10 Fundamental Tips To Improve Your SEO
In my colleague Matt Lester’s recent Search Engine Land
column, he discussed ten tips for a more effective paid search campaign. For
this article, I’ll follow up Matt’s advice with ten tips to help you develop a
more effective search engine optimization (SEO) campaign. But before we dive
into the tips, let’s briefly look at what SEO is and its key concepts.
SEO, quite simply, involves designing your website to
improve its ranking in organic search results on search engine results pages
(SERPs). And by optimizing for terms that your target audience will use to
search, you will drive relevant traffic to your site that has a better
conversion rate.
The key concepts in SEO (credit to Search Engine Land
Features Editor Vanessa Fox for the inspiration on this) are straightforward:
relevance, discoverability, and crawlability. Relevance means keeping to a
topic and helping the search engine understand what your site is about (ideally
it’s about one thing in particular). Discoverability means telling the world
about your site. The technical details and environment may have changed, but
search marketing is still just marketing. Get your website out there,
communicate with the online world and your users. And finally, crawlability
means making the site accessible. Search engines regularly send out automated
programs called web crawlers, and it’s these crawlers that will visit your site
and try to understand your content. Help the search engine crawlers find every
page on your site and make sure they can understand what they’re seeing.
And now for the Top 10 SEO Tips:
1. Keyword research is the first step in SEO. Take the time
to figure out what words are used by the people you want to visit your site,
and then use these words on the relevant page. In particular, make sure you use
these keywords in the first few words of your page title because this is the
most important bit of the page from a search engine’s perspective.
2. Get trustworthy advice from SEO sources on the web.
Unfortunately, not everyone knows as much as they say they do online and far
too often SEO forums are full of bad advice; choose your sources well. A few we
recommend: Google engineer Matt Cutts’ blog, Search Engine Journal, SEOmoz, and
of course, Search Engine Land.
3. Look after your code. This means building a website thatis easy for the search engines to understand. Your website should make use of
up-to-date technologies like Cascading Style Sheets (CSS) to minimize the
amount of formatting in the HTML page code.

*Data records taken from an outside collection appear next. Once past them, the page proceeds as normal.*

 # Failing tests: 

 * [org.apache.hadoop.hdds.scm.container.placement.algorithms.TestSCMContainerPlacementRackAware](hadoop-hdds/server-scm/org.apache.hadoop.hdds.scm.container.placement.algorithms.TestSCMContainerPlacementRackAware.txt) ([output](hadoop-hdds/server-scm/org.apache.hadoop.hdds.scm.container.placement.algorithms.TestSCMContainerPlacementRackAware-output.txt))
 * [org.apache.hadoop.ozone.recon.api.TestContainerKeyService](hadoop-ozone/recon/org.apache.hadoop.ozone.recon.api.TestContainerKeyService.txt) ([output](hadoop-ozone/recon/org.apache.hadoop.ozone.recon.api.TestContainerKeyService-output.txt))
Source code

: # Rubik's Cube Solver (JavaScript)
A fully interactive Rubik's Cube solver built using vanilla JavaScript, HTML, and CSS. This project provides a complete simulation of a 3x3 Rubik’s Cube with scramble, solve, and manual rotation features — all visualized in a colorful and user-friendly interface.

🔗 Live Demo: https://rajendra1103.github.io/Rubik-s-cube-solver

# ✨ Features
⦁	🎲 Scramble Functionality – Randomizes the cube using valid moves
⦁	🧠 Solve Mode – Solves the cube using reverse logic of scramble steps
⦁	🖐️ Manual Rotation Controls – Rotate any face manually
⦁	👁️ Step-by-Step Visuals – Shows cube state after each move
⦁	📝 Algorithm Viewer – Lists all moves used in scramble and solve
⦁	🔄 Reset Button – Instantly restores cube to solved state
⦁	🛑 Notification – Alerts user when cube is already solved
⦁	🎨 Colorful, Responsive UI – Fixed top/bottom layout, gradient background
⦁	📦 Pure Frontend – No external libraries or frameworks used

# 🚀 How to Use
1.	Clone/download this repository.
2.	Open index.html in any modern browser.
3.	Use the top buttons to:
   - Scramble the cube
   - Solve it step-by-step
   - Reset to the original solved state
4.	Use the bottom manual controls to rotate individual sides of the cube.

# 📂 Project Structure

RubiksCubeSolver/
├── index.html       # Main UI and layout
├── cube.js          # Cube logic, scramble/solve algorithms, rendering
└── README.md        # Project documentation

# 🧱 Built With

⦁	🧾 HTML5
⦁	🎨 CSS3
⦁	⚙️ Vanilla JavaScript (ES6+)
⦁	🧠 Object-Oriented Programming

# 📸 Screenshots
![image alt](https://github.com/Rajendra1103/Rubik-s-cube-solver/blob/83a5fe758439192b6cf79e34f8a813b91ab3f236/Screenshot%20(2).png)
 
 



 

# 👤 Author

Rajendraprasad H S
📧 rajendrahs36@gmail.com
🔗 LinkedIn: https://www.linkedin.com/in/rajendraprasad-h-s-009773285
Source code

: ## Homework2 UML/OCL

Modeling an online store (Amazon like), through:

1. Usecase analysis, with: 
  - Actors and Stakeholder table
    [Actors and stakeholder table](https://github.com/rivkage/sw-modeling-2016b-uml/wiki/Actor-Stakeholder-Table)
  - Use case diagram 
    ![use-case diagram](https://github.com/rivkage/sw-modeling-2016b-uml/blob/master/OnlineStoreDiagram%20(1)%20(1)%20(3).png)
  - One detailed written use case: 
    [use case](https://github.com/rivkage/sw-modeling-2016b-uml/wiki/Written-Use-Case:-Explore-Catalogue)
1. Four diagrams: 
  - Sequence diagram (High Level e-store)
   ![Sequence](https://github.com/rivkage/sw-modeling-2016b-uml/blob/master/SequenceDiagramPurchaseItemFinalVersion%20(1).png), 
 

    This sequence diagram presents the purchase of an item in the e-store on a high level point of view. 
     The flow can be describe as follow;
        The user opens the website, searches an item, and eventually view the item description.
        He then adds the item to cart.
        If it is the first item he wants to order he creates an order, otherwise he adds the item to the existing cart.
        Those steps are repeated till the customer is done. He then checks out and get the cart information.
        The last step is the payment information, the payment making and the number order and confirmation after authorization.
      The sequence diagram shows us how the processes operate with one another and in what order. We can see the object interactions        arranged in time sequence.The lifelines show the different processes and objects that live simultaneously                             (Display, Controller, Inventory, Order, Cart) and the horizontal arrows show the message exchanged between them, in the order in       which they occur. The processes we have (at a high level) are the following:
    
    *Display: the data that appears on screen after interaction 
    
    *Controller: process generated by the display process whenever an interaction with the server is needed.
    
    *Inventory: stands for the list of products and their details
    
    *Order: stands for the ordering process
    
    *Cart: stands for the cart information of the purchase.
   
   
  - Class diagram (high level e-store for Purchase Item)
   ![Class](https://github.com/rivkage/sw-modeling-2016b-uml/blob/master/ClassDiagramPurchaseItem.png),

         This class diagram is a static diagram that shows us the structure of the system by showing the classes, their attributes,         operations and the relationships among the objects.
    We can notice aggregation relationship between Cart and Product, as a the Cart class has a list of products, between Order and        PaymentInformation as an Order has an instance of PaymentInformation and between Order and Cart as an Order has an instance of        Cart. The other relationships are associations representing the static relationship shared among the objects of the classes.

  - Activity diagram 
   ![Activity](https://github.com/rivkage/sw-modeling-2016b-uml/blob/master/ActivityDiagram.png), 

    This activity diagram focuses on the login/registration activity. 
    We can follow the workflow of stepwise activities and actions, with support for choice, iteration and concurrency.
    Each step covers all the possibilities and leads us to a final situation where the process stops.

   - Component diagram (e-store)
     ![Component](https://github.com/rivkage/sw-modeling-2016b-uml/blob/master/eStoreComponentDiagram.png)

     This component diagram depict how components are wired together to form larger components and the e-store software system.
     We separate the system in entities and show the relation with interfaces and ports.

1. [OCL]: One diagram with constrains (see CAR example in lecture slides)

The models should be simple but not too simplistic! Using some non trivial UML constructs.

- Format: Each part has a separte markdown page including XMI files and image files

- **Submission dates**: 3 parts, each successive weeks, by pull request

4. Make navigation easy. You can do this by building cleartext links to all parts of your site. Search engines can’t follow image links
or clever animated links like Flash; they like their navigation plain and
simple—and so do many users.
5. Get links from trusted, relevant sources. Links are like
a vote for your site and you can’t rank well without them. Unfortunately,
buying links or being indiscriminate in the places you link to and places you
request links from is no longer a good way to raise the importance of your
site; think quality, not quantity. Links must be relevant to the content of
your site and they must be from reputable websites.
6. Build a sitemap page. Building a sitemap helps search engines discover every page in your website. The best sitemaps list the pages
in your site along with brief keyword-rich descriptions of the page. If you
have too many pages on your site, create as many sitemaps as you need and make
sure they’re linked together.
7. Don’t forget the technical stuff. There is a lot
happening technically in the background that can cause problems with the way
the search engines see your site. For example, if you use a cheap web hosting
company, you might be bundled on to the same web server as a pornographic site
that Google really doesn’t like—guilt by association. Also, does your website
use techniques that search engines don’t like, like certain types of
redirection? If in doubt, ask your web design company.
8. Track your progress with a web analytics program. There
are lots of options to use; Google Analytics in particular is easy to use,
versatile, and it’s free. Web analytics can tell you a great deal about how
people interact with your site and how much traffic the search engines aresending you.
9. Tell search engines where you are. You can do this by
submitting your site details to search engines. This doesn’t guarantee a better
position in the results, but it certainly helps. Google, Yahoo, and Microsoft
all have a facility to submit a list of all the pages in your site.
10. Remember that content is king. Building great content
and keeping it up to date is the key to SEO. Search engines love sites like
blogs, which are highly topical and regularly refreshed. But always remember to
put your visitors first—at the end of the day, even a site that ranks well and
gets lots of traffic is no good if the visitors don’t like what they see.
As I said, these my top ten SEO tips. There are many others,
but these are tried and true methods to get your company moving in the right
direction… up to the top of search engine results pages.